[Plain-text document sources]
*** Block opens ***

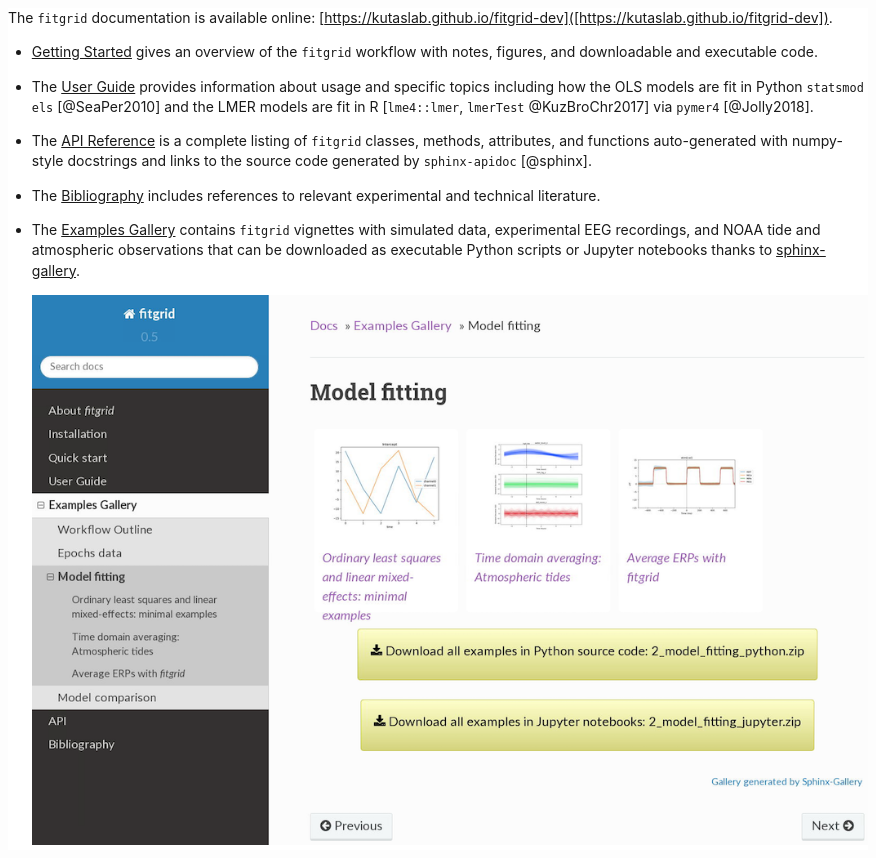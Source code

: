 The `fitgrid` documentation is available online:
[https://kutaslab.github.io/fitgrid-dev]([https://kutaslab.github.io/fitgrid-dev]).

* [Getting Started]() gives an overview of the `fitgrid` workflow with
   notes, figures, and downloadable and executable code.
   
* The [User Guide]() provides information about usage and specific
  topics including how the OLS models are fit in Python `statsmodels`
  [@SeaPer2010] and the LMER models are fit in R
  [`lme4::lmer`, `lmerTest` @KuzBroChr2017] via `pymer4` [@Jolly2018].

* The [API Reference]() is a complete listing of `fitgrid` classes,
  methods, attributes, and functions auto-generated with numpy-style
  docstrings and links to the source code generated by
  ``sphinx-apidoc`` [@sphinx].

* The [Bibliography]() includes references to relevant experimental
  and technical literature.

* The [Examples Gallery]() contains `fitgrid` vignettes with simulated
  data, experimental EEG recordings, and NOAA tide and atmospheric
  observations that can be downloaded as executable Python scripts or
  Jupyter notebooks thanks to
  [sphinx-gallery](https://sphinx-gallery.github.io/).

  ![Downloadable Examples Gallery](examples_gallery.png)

*** Block closes ***

*YOUR INSTRUCTIONS*:
Determine how many lines of the data above contain the string "generated", and answer with the number only.

*RESPONSE AREA*:
2